Acrobat: Reduce the file size of a scanned PDF
February 22, 2011My friend and ex-roomie, Kristin, emailed me with a problem. She had a couple of large PDF documents and she wanted to know if I could reduce them in size without them ‘going fuzzy’.
The documents were a 2-page statement of academic and extra-curricula record from her son’s school, and his end of Year 12 school reference (1 page). Both had been scanned as images from the originals, and both were well over 4 MB in size, even though they were small in their number of pages.
I tried several methods using screen capture tools without much success, then remembered reading about something in Acrobat that compresses or reduces a file’s size.
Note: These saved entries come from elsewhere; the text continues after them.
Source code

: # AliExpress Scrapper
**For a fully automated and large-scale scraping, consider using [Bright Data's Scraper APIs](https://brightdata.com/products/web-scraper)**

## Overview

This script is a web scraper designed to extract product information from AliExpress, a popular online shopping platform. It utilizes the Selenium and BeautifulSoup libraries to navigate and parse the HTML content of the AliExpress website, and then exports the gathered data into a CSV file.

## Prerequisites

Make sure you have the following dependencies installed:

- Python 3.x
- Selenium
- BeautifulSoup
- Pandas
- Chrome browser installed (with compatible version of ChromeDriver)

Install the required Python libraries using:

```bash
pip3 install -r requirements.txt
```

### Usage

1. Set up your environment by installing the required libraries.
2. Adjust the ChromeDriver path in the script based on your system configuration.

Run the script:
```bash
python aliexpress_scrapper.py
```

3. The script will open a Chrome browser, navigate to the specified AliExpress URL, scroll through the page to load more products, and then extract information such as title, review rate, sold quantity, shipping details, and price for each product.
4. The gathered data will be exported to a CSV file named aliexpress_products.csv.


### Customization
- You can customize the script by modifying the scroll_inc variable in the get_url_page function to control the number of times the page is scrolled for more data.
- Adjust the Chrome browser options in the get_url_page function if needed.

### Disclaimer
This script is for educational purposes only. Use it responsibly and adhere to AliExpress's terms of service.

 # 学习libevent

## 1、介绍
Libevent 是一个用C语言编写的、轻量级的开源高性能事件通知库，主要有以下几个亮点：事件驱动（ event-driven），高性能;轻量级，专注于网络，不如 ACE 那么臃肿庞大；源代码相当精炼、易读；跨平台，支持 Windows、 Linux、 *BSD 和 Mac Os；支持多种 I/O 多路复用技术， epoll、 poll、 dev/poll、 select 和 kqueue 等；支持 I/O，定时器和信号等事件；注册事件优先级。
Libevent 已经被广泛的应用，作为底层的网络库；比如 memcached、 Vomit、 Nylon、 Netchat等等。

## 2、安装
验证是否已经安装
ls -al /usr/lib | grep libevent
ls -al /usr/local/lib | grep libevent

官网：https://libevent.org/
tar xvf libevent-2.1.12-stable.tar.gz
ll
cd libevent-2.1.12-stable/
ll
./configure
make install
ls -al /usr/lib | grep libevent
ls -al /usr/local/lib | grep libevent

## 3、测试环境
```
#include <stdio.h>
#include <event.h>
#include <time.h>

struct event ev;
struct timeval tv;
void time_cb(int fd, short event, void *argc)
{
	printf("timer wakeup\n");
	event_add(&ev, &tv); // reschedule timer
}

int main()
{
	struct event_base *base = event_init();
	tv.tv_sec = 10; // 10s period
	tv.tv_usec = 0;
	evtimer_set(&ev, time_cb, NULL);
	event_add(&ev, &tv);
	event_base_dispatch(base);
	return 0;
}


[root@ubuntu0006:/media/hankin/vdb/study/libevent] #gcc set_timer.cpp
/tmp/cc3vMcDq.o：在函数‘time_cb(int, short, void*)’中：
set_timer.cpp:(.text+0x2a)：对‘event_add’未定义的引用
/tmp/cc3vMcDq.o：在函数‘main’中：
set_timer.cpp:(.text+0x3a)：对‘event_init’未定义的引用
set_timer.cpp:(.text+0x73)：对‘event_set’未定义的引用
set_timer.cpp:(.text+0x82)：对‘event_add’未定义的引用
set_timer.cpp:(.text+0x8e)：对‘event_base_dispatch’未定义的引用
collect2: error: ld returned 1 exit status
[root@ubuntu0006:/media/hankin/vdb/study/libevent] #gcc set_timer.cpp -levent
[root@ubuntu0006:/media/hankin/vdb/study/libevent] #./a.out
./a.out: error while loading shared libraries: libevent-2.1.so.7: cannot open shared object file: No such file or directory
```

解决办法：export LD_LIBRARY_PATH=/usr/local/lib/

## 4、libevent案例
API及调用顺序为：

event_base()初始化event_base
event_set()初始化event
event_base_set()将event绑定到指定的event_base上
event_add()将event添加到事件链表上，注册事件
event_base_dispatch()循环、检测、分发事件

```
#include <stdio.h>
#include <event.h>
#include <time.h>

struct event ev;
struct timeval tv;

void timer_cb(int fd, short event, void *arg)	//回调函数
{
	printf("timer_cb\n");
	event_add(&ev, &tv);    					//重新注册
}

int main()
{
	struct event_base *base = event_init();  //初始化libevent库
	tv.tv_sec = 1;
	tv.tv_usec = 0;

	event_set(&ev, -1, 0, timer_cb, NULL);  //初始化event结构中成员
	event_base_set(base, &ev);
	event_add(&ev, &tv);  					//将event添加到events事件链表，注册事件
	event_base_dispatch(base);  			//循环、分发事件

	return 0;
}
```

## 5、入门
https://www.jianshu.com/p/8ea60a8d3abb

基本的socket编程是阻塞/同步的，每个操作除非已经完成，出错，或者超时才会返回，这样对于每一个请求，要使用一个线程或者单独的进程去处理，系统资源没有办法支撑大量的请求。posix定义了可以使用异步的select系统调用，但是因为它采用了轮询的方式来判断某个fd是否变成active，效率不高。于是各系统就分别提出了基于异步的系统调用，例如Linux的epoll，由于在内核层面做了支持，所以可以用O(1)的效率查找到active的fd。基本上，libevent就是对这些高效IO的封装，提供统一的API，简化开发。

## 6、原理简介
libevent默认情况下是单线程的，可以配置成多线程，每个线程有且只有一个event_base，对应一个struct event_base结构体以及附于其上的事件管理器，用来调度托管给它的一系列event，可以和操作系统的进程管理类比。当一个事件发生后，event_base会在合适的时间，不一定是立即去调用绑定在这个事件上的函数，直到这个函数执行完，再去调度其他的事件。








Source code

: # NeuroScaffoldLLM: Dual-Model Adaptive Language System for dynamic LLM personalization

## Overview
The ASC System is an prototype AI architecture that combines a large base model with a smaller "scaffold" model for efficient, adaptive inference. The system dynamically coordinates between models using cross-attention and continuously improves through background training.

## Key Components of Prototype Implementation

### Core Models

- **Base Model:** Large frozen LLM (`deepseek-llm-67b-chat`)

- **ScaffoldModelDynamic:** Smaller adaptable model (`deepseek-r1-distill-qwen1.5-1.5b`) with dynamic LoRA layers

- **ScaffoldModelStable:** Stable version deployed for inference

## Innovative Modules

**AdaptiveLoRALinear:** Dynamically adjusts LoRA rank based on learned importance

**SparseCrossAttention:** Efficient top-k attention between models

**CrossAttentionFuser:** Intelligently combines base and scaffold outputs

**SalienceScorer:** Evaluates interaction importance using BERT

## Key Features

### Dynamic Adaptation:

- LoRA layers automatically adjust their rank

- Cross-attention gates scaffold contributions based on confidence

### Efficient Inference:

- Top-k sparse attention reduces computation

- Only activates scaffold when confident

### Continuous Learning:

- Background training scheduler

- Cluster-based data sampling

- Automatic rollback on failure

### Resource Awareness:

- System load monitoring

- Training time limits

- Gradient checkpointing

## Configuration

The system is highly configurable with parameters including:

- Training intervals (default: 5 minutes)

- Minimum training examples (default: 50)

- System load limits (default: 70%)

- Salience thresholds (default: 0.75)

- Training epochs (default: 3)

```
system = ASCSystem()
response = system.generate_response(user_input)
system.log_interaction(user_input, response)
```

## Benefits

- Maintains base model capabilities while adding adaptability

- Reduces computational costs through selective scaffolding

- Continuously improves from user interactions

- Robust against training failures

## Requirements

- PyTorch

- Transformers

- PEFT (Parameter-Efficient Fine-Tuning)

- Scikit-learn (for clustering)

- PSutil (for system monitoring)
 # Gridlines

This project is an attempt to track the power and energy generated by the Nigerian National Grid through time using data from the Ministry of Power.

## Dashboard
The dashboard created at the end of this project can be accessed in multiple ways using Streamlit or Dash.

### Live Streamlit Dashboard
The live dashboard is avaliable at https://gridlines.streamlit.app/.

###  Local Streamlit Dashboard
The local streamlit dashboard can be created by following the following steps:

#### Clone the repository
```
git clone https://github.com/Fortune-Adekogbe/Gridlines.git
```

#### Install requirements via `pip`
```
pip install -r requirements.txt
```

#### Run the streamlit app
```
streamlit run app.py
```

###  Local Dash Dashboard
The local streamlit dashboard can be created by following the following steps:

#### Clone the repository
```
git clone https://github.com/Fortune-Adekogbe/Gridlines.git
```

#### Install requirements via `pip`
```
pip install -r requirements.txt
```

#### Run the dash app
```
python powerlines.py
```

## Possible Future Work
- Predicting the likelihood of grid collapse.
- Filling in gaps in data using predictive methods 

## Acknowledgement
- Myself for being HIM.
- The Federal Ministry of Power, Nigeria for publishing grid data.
A quick hunt in the menus and I found it (in Acrobat 9 Professional, it’s PDF Optimizer under the Advanced menu).
I ran PDF Optimizer, leaving all the default settings as they were, and it reduced the file size for both documents to just over 200 KB each.
I was happy, Kristin was happy, her son was happy, and I didn’t even have to fiddle with any settings!



Yes, that is a great feature of Acrobat Pro. I believe it was “Reduce File Size” under the File menu in earlier versions. Indispensible, in my opinion.
I think there is a gotcha. These types of scans may be easy to reduce. I think a document with a photo (lots of pixels) may be the type that doesn’t reduce well. Trial and error.
It may also be the printer’s scan method (I think). My husband has scanned photos for his online book sales. Our old Brother printer scanned them at 25 MB (BMP). He converted them in Paint Shop Pro. Our newer Canon MP190 is more conservative with the bits and bytes.